* **DESCRIPTION OF THE TASK**
Some lines of these records may hold the word "Änderung"; state how many, using only the number.
-- -- --
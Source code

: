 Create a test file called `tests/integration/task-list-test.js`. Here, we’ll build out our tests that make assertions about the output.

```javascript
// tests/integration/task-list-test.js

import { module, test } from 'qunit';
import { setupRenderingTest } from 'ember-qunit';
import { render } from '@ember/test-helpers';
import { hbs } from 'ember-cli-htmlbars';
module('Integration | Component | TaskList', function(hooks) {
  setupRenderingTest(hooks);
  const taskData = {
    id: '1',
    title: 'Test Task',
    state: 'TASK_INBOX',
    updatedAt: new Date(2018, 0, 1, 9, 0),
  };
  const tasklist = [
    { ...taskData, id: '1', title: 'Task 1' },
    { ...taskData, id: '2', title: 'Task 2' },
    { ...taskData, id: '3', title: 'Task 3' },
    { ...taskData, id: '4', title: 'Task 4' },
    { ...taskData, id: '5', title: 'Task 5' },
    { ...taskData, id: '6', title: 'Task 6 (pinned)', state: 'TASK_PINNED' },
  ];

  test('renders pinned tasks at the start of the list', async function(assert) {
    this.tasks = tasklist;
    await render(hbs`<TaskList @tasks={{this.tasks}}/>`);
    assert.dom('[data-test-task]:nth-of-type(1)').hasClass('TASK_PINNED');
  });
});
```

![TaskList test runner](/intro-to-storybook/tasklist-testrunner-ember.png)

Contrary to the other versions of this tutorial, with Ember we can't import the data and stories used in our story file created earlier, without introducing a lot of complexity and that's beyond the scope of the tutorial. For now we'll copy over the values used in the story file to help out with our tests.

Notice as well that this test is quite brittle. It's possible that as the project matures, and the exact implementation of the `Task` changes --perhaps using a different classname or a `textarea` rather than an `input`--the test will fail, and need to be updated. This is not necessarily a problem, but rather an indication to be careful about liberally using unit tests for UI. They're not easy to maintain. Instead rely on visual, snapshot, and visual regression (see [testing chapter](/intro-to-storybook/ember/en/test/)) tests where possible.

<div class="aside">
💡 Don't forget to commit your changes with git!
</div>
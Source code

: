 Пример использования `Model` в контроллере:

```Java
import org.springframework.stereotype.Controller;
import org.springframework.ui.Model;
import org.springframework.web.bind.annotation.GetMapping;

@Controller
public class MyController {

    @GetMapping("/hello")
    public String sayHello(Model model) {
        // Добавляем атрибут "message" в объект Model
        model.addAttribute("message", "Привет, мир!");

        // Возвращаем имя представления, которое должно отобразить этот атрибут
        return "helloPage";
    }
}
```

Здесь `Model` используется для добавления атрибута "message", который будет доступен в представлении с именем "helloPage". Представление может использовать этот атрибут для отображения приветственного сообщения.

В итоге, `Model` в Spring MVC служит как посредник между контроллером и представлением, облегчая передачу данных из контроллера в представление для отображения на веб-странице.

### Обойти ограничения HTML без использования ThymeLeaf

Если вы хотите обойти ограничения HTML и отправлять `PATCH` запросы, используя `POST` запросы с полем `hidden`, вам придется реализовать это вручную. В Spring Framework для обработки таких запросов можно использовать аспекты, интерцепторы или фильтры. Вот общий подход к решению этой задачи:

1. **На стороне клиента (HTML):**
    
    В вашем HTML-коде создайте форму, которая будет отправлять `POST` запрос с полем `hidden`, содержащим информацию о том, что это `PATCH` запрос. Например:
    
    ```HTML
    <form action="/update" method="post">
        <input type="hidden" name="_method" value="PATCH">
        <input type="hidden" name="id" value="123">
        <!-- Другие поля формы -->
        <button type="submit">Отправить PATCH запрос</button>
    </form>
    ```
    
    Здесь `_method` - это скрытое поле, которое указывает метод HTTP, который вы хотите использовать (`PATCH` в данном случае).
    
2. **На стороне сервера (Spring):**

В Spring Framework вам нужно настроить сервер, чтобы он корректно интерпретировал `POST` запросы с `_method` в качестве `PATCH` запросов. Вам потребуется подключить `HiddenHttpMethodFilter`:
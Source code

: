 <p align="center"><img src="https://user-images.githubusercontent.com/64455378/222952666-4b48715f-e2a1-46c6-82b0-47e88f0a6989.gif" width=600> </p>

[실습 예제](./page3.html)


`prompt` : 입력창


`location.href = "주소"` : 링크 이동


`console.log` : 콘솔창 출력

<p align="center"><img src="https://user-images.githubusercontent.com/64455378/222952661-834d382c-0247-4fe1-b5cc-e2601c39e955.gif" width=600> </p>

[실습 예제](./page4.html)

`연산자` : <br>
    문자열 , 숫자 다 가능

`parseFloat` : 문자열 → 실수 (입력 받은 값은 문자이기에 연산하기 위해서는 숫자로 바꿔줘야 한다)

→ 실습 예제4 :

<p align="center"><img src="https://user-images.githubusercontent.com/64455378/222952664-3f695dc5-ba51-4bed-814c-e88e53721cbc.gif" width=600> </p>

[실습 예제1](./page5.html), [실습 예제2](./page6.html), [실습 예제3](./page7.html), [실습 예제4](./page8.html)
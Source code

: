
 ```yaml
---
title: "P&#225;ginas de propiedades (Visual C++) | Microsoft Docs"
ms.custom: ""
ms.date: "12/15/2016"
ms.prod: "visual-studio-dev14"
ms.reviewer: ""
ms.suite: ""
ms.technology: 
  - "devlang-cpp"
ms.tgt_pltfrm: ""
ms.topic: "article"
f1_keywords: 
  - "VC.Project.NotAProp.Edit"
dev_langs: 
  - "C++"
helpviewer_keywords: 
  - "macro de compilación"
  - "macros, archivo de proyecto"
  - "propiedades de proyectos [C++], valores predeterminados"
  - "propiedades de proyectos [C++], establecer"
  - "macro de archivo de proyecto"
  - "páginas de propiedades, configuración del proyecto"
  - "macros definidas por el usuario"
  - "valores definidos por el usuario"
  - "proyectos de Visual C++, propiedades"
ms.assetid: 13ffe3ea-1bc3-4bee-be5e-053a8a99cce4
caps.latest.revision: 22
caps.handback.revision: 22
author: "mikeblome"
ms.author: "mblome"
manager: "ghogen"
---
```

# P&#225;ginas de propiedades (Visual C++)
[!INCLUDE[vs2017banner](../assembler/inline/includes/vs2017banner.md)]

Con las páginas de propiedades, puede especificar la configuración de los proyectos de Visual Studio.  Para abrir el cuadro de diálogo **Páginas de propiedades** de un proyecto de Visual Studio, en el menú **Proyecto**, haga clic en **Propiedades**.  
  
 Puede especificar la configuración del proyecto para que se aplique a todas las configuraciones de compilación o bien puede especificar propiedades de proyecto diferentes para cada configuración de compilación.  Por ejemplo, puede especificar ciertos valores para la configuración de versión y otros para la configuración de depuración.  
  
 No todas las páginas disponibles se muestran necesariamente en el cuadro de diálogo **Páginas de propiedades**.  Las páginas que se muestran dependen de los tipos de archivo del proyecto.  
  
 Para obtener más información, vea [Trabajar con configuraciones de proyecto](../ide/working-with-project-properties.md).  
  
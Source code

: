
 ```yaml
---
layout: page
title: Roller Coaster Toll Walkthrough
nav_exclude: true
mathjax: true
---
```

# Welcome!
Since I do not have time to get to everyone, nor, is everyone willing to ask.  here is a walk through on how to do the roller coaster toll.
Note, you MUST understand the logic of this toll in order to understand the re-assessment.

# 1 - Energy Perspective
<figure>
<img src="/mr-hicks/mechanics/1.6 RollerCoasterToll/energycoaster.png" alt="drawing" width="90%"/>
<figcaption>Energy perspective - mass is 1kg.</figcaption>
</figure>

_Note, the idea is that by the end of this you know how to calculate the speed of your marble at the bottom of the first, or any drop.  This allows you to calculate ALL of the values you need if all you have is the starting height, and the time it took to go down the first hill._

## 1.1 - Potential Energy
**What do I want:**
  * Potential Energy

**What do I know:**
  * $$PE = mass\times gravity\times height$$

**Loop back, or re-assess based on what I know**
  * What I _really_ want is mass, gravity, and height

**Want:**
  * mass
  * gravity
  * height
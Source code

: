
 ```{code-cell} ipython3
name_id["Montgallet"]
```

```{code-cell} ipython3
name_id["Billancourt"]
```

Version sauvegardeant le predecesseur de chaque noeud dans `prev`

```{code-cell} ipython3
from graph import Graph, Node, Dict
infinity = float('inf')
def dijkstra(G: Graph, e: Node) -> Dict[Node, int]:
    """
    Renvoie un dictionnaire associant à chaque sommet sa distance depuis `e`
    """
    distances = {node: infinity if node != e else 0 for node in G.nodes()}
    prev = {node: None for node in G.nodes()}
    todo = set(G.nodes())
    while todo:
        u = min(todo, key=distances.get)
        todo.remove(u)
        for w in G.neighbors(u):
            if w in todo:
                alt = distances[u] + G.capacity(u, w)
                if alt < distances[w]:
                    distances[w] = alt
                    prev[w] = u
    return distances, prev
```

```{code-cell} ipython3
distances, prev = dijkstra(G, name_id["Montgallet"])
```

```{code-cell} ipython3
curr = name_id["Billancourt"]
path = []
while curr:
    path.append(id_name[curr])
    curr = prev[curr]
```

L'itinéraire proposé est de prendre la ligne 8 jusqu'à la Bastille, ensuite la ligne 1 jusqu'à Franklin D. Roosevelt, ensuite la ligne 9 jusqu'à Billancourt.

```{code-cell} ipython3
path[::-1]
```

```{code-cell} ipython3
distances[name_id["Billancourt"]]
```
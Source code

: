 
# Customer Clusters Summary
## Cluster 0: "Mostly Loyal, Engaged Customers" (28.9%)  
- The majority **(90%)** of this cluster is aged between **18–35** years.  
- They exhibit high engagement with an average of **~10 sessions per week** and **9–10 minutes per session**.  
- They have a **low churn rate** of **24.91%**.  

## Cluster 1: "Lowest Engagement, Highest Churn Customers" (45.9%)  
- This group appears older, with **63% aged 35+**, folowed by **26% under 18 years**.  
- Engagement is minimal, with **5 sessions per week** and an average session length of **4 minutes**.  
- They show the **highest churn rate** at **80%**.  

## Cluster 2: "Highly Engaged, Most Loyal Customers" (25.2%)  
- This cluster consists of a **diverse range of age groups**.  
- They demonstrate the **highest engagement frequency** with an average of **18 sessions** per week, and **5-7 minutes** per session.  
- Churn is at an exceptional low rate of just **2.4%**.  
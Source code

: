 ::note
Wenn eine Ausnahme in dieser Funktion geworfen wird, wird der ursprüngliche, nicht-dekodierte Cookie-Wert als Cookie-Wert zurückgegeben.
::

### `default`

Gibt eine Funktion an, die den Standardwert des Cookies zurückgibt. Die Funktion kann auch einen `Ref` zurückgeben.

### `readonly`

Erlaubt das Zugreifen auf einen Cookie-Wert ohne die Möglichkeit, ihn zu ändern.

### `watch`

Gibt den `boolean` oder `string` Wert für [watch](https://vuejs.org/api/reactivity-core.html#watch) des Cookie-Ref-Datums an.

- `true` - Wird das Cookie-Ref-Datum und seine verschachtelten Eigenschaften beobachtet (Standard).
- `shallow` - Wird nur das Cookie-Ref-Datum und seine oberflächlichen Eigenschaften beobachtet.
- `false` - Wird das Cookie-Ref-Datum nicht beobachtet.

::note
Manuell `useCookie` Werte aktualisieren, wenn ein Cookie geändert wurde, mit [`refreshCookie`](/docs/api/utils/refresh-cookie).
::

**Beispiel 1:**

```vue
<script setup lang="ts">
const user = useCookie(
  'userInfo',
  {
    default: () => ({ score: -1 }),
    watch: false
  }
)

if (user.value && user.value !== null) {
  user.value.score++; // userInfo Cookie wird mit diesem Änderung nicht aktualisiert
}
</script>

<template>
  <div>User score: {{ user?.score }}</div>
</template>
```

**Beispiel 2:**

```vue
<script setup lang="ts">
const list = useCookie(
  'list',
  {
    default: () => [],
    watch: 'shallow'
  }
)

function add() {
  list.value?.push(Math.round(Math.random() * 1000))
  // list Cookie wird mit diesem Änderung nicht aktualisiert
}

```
-- -- --
* **TASK SOLUTION**
2